The approach of W18-G19 gives little importance to all these questions and the decision on how many landmarks/semilandmarks are needed is based on a single main criterion: the largest number of points represents absolute accuracy, from which it follows that everything getting closer to this target is better. However, besides the problematic tautology, why one is measuring something is a question that cannot be ignored and it is in fact the first step to decide what to measure (Oxnard and O’Higgins 2009). Would I be wise to decide what the best car is by exclusively focusing on speed? Then, any car whose speed is closer to the fastest is better. Unfortunately, I may not be a racing driver and many other aspects of a car could be more interesting for the use I intend to do: for instance, space, because I may have a large family; a smaller carbon footprint, because I am concerned about the environment; and robustness and flexibility, because I often drive on slippery roads full of potholes (yes, I live in Italy!). Thus, the fastest car may not be the best by definition. With car speed, however, at least there is an objective quantity to measure and the problem is whether this estimator of performance works well regardless of why I need a car. In contrast, with “high-density” landmarking, whether one configuration is more appropriate in relation to my aim is only part of the problem, and this is discussed at greater length in the section on ‘why measure’. The other, and probably even clearer, issue is the one I have already presented: even if my study question does require the capturing of as many details as possible of a structure, because we do not know if semilandmarks are really located on equivalent features across all specimens and taxa (Klingenberg 2008; Oxnard and O’Higgins 2009), “high-density” cannot be assumed a priori to be the most accurate representation of morphology.

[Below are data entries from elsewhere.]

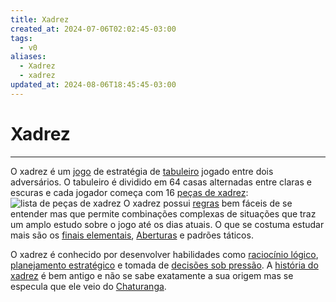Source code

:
 ```yaml
---
title: Xadrez
created_at: 2024-07-06T02:02:45-03:00
tags:
  - v0
aliases:
  - Xadrez
  - xadrez
updated_at: 2024-08-06T18:45:45-03:00
---
```

# Xadrez
----

O xadrez é um [jogo](../../../ideias/2024/07/07/2024-07-07-Jogo.md) de estratégia de [tabuleiro](../../../ideias/2024/07/07/2024-07-07-Jogo_de_tabuleiro.md) jogado entre dois adversários. O tabuleiro é dividido em 64 casas alternadas entre claras e escuras e cada jogador começa com 16 [peças de xadrez](../../../ideias/2024/07/06/Xadrez_Pecas.md):
![lista de peças de xadrez](../../../ideias/2024/07/06/Xadrez_Pecas.md#^lista-de-pecas)
O xadrez possui [regras](_insight/2024/07/2024-07-07-Regras_do_xadrez.md) bem fáceis de se entender mas que permite combinações complexas de situações que traz um amplo estudo sobre o jogo até os dias atuais. O que se costuma estudar mais são os [finais elementais](_insight/2024/07/2024-07-06-Finais_elementais.md), [Aberturas](_draft/2024/07/2024-07-06-Aberturas_de_xadrez.md) e padrões táticos.

O xadrez é conhecido por desenvolver habilidades como [raciocínio lógico](_insight/2024/07/2024-07-07-Raciocínio_logico.md), [planejamento estratégico](_insight/2024/07/2024-07-07-Planejamento_estrategico.md) e tomada de [decisões sob pressão](_insight/2024/07/2024-07-07-Decisoes_sob_pressao.md). A [história do xadrez](_insight/2024/07/2024-07-07-Historia_do_xadrez.md) é bem antigo e não se sabe exatamente a sua origem mas se especula que ele veio do [Chaturanga](_insight/2024/07/2024-07-07-Chaturanga.md).
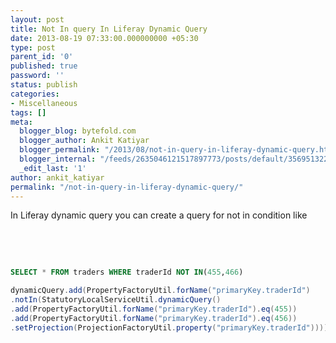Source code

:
 ```yaml
---
layout: post
title: Not In query In Liferay Dynamic Query
date: 2013-08-19 07:33:00.000000000 +05:30
type: post
parent_id: '0'
published: true
password: ''
status: publish
categories:
- Miscellaneous
tags: []
meta:
  blogger_blog: bytefold.com
  blogger_author: Ankit Katiyar
  blogger_permalink: "/2013/08/not-in-query-in-liferay-dynamic-query.html"
  blogger_internal: "/feeds/2635046121517897773/posts/default/3569513229157446587"
  _edit_last: '1'
author: ankit_katiyar
permalink: "/not-in-query-in-liferay-dynamic-query/"
---
```

 In Liferay dynamic query you can create a query for not in condition like

&nbsp;

&nbsp;

```sql
SELECT * FROM traders WHERE traderId NOT IN(455,466)
```

```java
dynamicQuery.add(PropertyFactoryUtil.forName("primaryKey.traderId")
.notIn(StatutoryLocalServiceUtil.dynamicQuery()      
.add(PropertyFactoryUtil.forName("primaryKey.traderId").eq(455))      
.add(PropertyFactoryUtil.forName("primaryKey.traderId").eq(456))      
.setProjection(ProjectionFactoryUtil.property("primaryKey.traderId"))));
```

&nbsp;

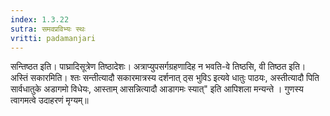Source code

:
 ```yaml
---
index: 1.3.22
sutra: समवप्रविभ्यः स्थः
vritti: padamanjari
---
```


 सन्तिष्ठत इति। पाघ्रादिसूत्रेण तिष्ठादेशः। अत्राप्युपसर्गग्रहणादिह न भवति-वे तिष्ठसि, वी तिष्ठत इति। अस्तिं सकारमिति। श्तः सन्तीत्यादौ सकारमात्रस्य दर्शनात् ठ्स भुविऽ इत्यवे धातुः पाठयः, अस्तीत्यादौ पिति सार्वधातुके अडागमो विधेयः, आस्ताम् आसन्नित्यादौ आडागमः स्यात्" इति आपिशला मन्यन्ते । गुणस्य त्वागमत्वे उदाहरणं मृग्यम्॥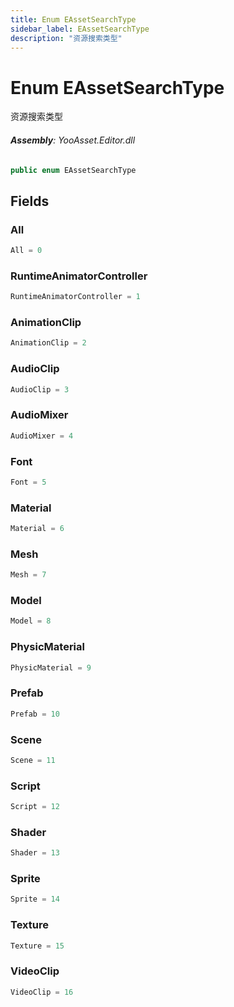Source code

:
 ```yaml
---
title: Enum EAssetSearchType
sidebar_label: EAssetSearchType
description: "资源搜索类型"
---
```

# Enum EAssetSearchType
资源搜索类型

###### **Assembly**: YooAsset.Editor.dll

```csharp title="Declaration"
public enum EAssetSearchType
```
## Fields
### All


```csharp title="Declaration"
All = 0
```
### RuntimeAnimatorController


```csharp title="Declaration"
RuntimeAnimatorController = 1
```
### AnimationClip


```csharp title="Declaration"
AnimationClip = 2
```
### AudioClip


```csharp title="Declaration"
AudioClip = 3
```
### AudioMixer


```csharp title="Declaration"
AudioMixer = 4
```
### Font


```csharp title="Declaration"
Font = 5
```
### Material


```csharp title="Declaration"
Material = 6
```
### Mesh


```csharp title="Declaration"
Mesh = 7
```
### Model


```csharp title="Declaration"
Model = 8
```
### PhysicMaterial


```csharp title="Declaration"
PhysicMaterial = 9
```
### Prefab


```csharp title="Declaration"
Prefab = 10
```
### Scene


```csharp title="Declaration"
Scene = 11
```
### Script


```csharp title="Declaration"
Script = 12
```
### Shader


```csharp title="Declaration"
Shader = 13
```
### Sprite


```csharp title="Declaration"
Sprite = 14
```
### Texture


```csharp title="Declaration"
Texture = 15
```
### VideoClip


```csharp title="Declaration"
VideoClip = 16
```
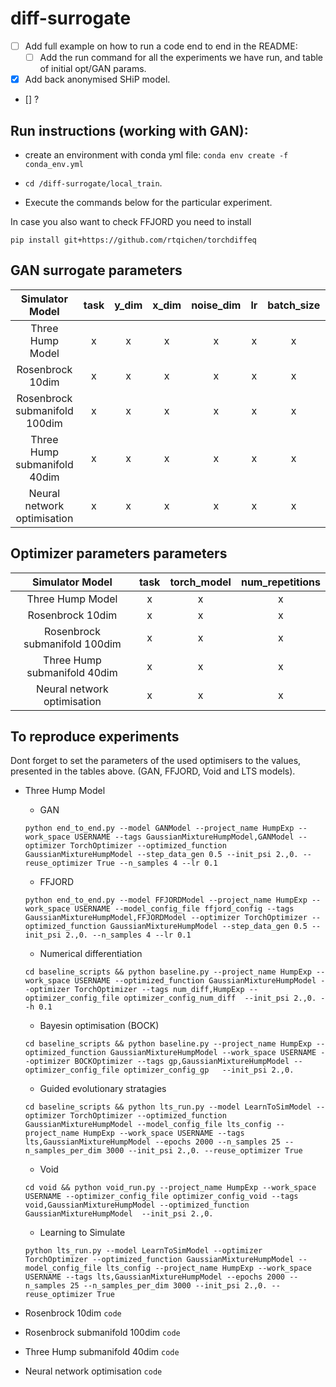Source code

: # diff-surrogate
- [ ] Add full example on how to run a code end to end in the README:
  - [ ] Add the run command for all the experiments we have run, and table of initial opt/GAN params.
- [x] Add back anonymised SHiP model.
- [] ?


## Run instructions (working with GAN):
- create an environment with conda yml file: ```conda env create -f conda_env.yml```

- ```cd /diff-surrogate/local_train```. 
- Execute the commands below for the particular experiment.

In case you also want to check FFJORD you need to install

```pip install git+https://github.com/rtqichen/torchdiffeq```

## GAN surrogate parameters
| Simulator Model | task | y_dim | x_dim | noise_dim | lr | batch_size | epochs | iters_discriminator | iters_generator | instance_noise_std | dis_output_dim | grad_penalty | gp_reg_coeff |
|:---:         |     :---:      |          :---: |:---:         |     :---:      |          :---: |:---:         |     :---:      |          :---: |:---:         |     :---:      |          :---: |:---:         |     :---:      |
| Three Hump Model |x|x|x|x|x|x|x|x|x|x|x|x|x|x|
| Rosenbrock 10dim  |x|x|x|x|x|x|x|x|x|x|x|x|x|x|
| Rosenbrock submanifold 100dim |x|x|x|x|x|x|x|x|x|x|x|x|x|x|
| Three Hump submanifold 40dim  |x|x|x|x|x|x|x|x|x|x|x|x|x|x|
| Neural network optimisation |x|x|x|x|x|x|x|x|x|x|x|x|x|x|

## Optimizer parameters parameters
| Simulator Model | task | torch_model | num_repetitions
|:---:         |     :---:      |          :---: |:---:         |
| Three Hump Model |x|x|x|
| Rosenbrock 10dim  |x|x|x|
| Rosenbrock submanifold 100dim |x|x|x|
| Three Hump submanifold 40dim  |x|x|x|
| Neural network optimisation |x|x|x|



## To reproduce experiments
Dont forget to set the parameters of the used optimisers to the values, presented in the tables above.
(GAN, FFJORD, Void and LTS models).

- Three Hump Model
  - GAN
  
  ```python end_to_end.py --model GANModel --project_name HumpExp --work_space USERNAME --tags GaussianMixtureHumpModel,GANModel --optimizer TorchOptimizer --optimized_function GaussianMixtureHumpModel --step_data_gen 0.5 --init_psi 2.,0. --reuse_optimizer True --n_samples 4 --lr 0.1```
  - FFJORD
  
  ```python end_to_end.py --model FFJORDModel --project_name HumpExp --work_space USERNAME --model_config_file ffjord_config --tags GaussianMixtureHumpModel,FFJORDModel --optimizer TorchOptimizer --optimized_function GaussianMixtureHumpModel --step_data_gen 0.5 --init_psi 2.,0. --n_samples 4 --lr 0.1```
  - Numerical differentiation
  
  ```cd baseline_scripts && python baseline.py --project_name HumpExp --work_space USERNAME --optimized_function GaussianMixtureHumpModel --optimizer TorchOptimizer --tags num_diff,HumpExp --optimizer_config_file optimizer_config_num_diff  --init_psi 2.,0. --h 0.1```
  - Bayesin optimisation (BOCK)
  
  ```cd baseline_scripts && python baseline.py --project_name HumpExp --optimized_function GaussianMixtureHumpModel --work_space USERNAME --optimizer BOCKOptimizer --tags gp,GaussianMixtureHumpModel --optimizer_config_file optimizer_config_gp   --init_psi 2.,0.```
  - Guided evolutionary stratagies
  
  ```cd baseline_scripts && python lts_run.py --model LearnToSimModel --optimizer TorchOptimizer --optimized_function GaussianMixtureHumpModel --model_config_file lts_config --project_name HumpExp --work_space USERNAME --tags lts,GaussianMixtureHumpModel --epochs 2000 --n_samples 25 --n_samples_per_dim 3000 --init_psi 2.,0. --reuse_optimizer True```
  - Void 
  
  ```cd void && python void_run.py --project_name HumpExp --work_space USERNAME --optimizer_config_file optimizer_config_void --tags void,GaussianMixtureHumpModel --optimized_function GaussianMixtureHumpModel  --init_psi 2.,0.```
  - Learning to Simulate
  
  ```python lts_run.py --model LearnToSimModel --optimizer TorchOptimizer --optimized_function GaussianMixtureHumpModel --model_config_file lts_config --project_name HumpExp --work_space USERNAME --tags lts,GaussianMixtureHumpModel --epochs 2000 --n_samples 25 --n_samples_per_dim 3000 --init_psi 2.,0. --reuse_optimizer True```
  
- Rosenbrock 10dim
```code```
- Rosenbrock submanifold 100dim
```code```
- Three Hump submanifold 40dim
```code```
- Neural network optimisation
```code```
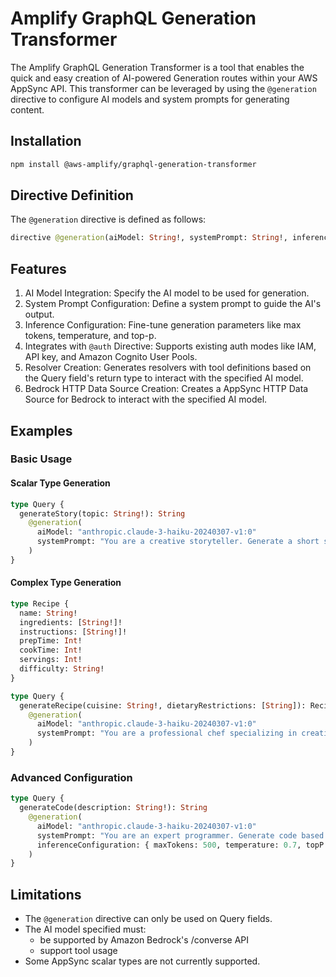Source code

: # Amplify GraphQL Generation Transformer

The Amplify GraphQL Generation Transformer is a tool that enables the quick and easy creation of AI-powered Generation routes within your AWS AppSync API. This transformer can be leveraged by using the `@generation` directive to configure AI models and system prompts for generating content.

## Installation

```bash
npm install @aws-amplify/graphql-generation-transformer
```

## Directive Definition

The `@generation` directive is defined as follows:

```graphql
directive @generation(aiModel: String!, systemPrompt: String!, inferenceConfiguration: GenerationInferenceConfiguration) on FIELD_DEFINITION
```

## Features

1. AI Model Integration: Specify the AI model to be used for generation.
2. System Prompt Configuration: Define a system prompt to guide the AI's output.
3. Inference Configuration: Fine-tune generation parameters like max tokens, temperature, and top-p.
4. Integrates with `@auth` Directive: Supports existing auth modes like IAM, API key, and Amazon Cognito User Pools.
5. Resolver Creation: Generates resolvers with tool definitions based on the Query field's return type to interact with the specified AI model.
6. Bedrock HTTP Data Source Creation: Creates a AppSync HTTP Data Source for Bedrock to interact with the specified AI model.

## Examples

### Basic Usage

#### Scalar Type Generation

```graphql
type Query {
  generateStory(topic: String!): String
    @generation(
      aiModel: "anthropic.claude-3-haiku-20240307-v1:0"
      systemPrompt: "You are a creative storyteller. Generate a short story based on the given topic."
    )
}
```

#### Complex Type Generation

```graphql
type Recipe {
  name: String!
  ingredients: [String!]!
  instructions: [String!]!
  prepTime: Int!
  cookTime: Int!
  servings: Int!
  difficulty: String!
}

type Query {
  generateRecipe(cuisine: String!, dietaryRestrictions: [String]): Recipe
    @generation(
      aiModel: "anthropic.claude-3-haiku-20240307-v1:0"
      systemPrompt: "You are a professional chef specializing in creating recipes. Generate a detailed recipe based on the given cuisine and dietary restrictions."
    )
}
```

### Advanced Configuration

```graphql
type Query {
  generateCode(description: String!): String
    @generation(
      aiModel: "anthropic.claude-3-haiku-20240307-v1:0"
      systemPrompt: "You are an expert programmer. Generate code based on the given description."
      inferenceConfiguration: { maxTokens: 500, temperature: 0.7, topP: 0.9 }
    )
}
```

## Limitations

- The `@generation` directive can only be used on Query fields.
- The AI model specified must:
  - be supported by Amazon Bedrock's /converse API
  - support tool usage
- Some AppSync scalar types are not currently supported.
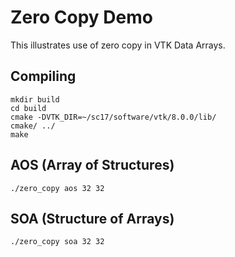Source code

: # Zero Copy Demo
This illustrates use of zero copy in VTK Data Arrays.

## Compiling
```
mkdir build
cd build
cmake -DVTK_DIR=~/sc17/software/vtk/8.0.0/lib/
cmake/ ../
make
```

## AOS (Array of Structures)
```
./zero_copy aos 32 32
```

## SOA (Structure of Arrays)
```
./zero_copy soa 32 32
```
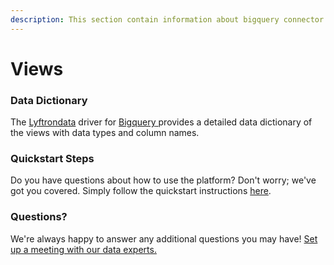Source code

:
 ```yaml
---
description: This section contain information about bigquery connector views information
---
```


# Views

### Data Dictionary

The [Lyftrondata](https://www.lyftrondata.com/) driver for [Bigquery](https://www.lyftrondata.com/integration/data-warehouse/google-bigquery/)[ ](https://www.lyftrondata.com/integration/bigquery/)provides a detailed data dictionary of the views with data types and column names.

### Quickstart Steps

Do you have questions about how to use the platform? Don't worry; we've got you covered. Simply follow the quickstart instructions [here](../).

### Questions? <a href="#questions" id="questions"></a>

We're always happy to answer any additional questions you may have! [Set up a meeting with our data experts.](https://www.lyftrondata.com/book-a-meeting/)

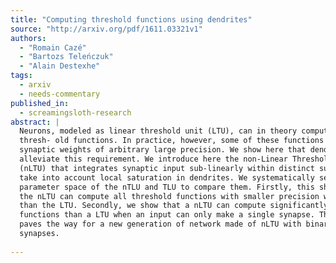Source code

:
 ```yaml
---
title: "Computing threshold functions using dendrites"
source: "http://arxiv.org/pdf/1611.03321v1"
authors:
  - "Romain Cazé"
  - "Bartozs Teleńczuk"
  - "Alain Destexhe"
tags:
  - arxiv
  - needs-commentary
published_in:
  - screamingsloth-research
abstract: |
  Neurons, modeled as linear threshold unit (LTU), can in theory compute all
  thresh- old functions. In practice, however, some of these functions require
  synaptic weights of arbitrary large precision. We show here that dendrites can
  alleviate this requirement. We introduce here the non-Linear Threshold Unit
  (nLTU) that integrates synaptic input sub-linearly within distinct subunits to
  take into account local saturation in dendrites. We systematically search
  parameter space of the nTLU and TLU to compare them. Firstly, this shows that
  the nLTU can compute all threshold functions with smaller precision weights
  than the LTU. Secondly, we show that a nLTU can compute significantly more
  functions than a LTU when an input can only make a single synapse. This work
  paves the way for a new generation of network made of nLTU with binary
  synapses.
  
---
```

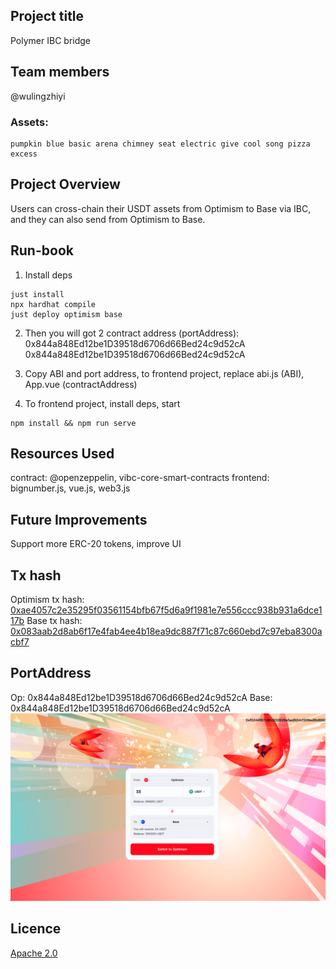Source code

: ## Project title
Polymer IBC bridge

## Team members
@wulingzhiyi

### Assets: 
```
pumpkin blue basic arena chimney seat electric give cool song pizza excess
```

## Project Overview
Users can cross-chain their USDT assets from Optimism to Base via IBC, and they can also send from Optimism to Base.

## Run-book
1. Install deps
```
just install
npx hardhat compile
just deploy optimism base
```
2. Then you will got 2 contract address (portAddress): 0x844a848Ed12be1D39518d6706d66Bed24c9d52cA 0x844a848Ed12be1D39518d6706d66Bed24c9d52cA

3. Copy ABI and port address, to frontend project, replace abi.js (ABI), App.vue (contractAddress)
4. To frontend project, install deps, start
```
npm install && npm run serve
```
## Resources Used
contract:   @openzeppelin, vibc-core-smart-contracts
frontend:   bignumber.js, vue.js, web3.js

## Future Improvements
Support more ERC-20 tokens, improve UI

## Tx hash
Optimism tx hash: [0xae4057c2e35295f03561154bfb67f5d6a9f1981e7e556ccc938b931a6dce117b](https://optimism-sepolia.blockscout.com/tx/0xae4057c2e35295f03561154bfb67f5d6a9f1981e7e556ccc938b931a6dce117b?tab=index)
Base tx hash: [0x083aab2d8ab6f17e4fab4ee4b18ea9dc887f71c87c660ebd7c97eba8300acbf7](https://base-sepolia.blockscout.com/tx/0x083aab2d8ab6f17e4fab4ee4b18ea9dc887f71c87c660ebd7c97eba8300acbf7?tab=index)


## PortAddress
Op: 0x844a848Ed12be1D39518d6706d66Bed24c9d52cA
Base: 0x844a848Ed12be1D39518d6706d66Bed24c9d52cA
![alt text](image.png)


## Licence
[Apache 2.0](LICENSE)


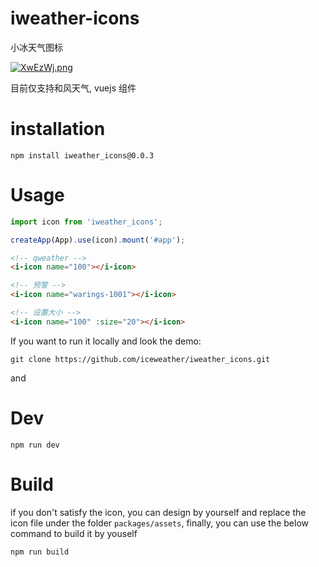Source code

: # iweather-icons

小冰天气图标

[![XwEzWj.png](https://s1.ax1x.com/2022/06/05/XwEzWj.png)](https://imgtu.com/i/XwEzWj)

目前仅支持和风天气, vuejs 组件

# installation

```
npm install iweather_icons@0.0.3
```

# Usage

```js
import icon from 'iweather_icons';

createApp(App).use(icon).mount('#app');
```

```html
<!-- qweather -->
<i-icon name="100"></i-icon>

<!-- 预警 -->
<i-icon name="warings-1001"></i-icon>

<!-- 设置大小 -->
<i-icon name="100" :size="20"></i-icon>
```


If you want to run it locally and look the demo:

```
git clone https://github.com/iceweather/iweather_icons.git
```

and

# Dev

```
npm run dev
```

# Build

if you don't satisfy the icon, you can design by yourself and replace the icon file under the folder `packages/assets`, finally, you can use the below command to build it by youself

```
npm run build
```
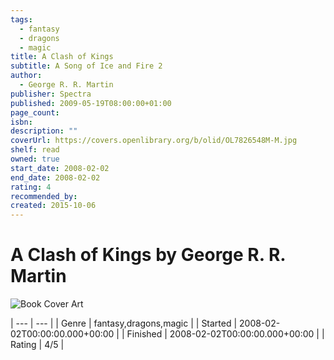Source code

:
 ```yaml
---
tags:
  - fantasy
  - dragons
  - magic
title: A Clash of Kings
subtitle: A Song of Ice and Fire 2
author:
  - George R. R. Martin
publisher: Spectra
published: 2009-05-19T08:00:00+01:00
page_count: 
isbn: 
description: ""
coverUrl: https://covers.openlibrary.org/b/olid/OL7826548M-M.jpg
shelf: read
owned: true
start_date: 2008-02-02
end_date: 2008-02-02
rating: 4
recommended_by: 
created: 2015-10-06
---
```


# A Clash of Kings by George R. R. Martin

![Book Cover Art](https://covers.openlibrary.org/b/olid/OL7826548M-M.jpg)


| --- | --- |
| Genre | fantasy,dragons,magic |
| Started | 2008-02-02T00:00:00.000+00:00 |
| Finished | 2008-02-02T00:00:00.000+00:00 |
| Rating | 4/5 |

We can agree that “it is uncontroversial that semilandmarks can sample more morphology than … landmarks” (p. 673, G19), but how and what they sample is less clear. Using another example, borrowed this time from genetics, it is true that a sequence including all bases in a genome samples much more DNA than a group of phylogenetically informative genes or polymorphisms. Yet, it is unlikely that anyone would employ this most complete sequence (coding and non-coding regions, neutral sequences, and regions with highly variable evolutionary rates, junk DNA, etc.) to infer phylogeny. Yet, at least with DNA, the alignment of the sequences employs models that incorporate knowledge from decades of research in genetics and molecular evolution. In contrast, Procrustes (plus the potential treatment of semilandmarks) aligns specimens based purely on mathematics and the desirable statistical properties of the shape space that the superimposition generates (Rohlf 2000a, b; O’Higgins 2000; Adams et al. 2004).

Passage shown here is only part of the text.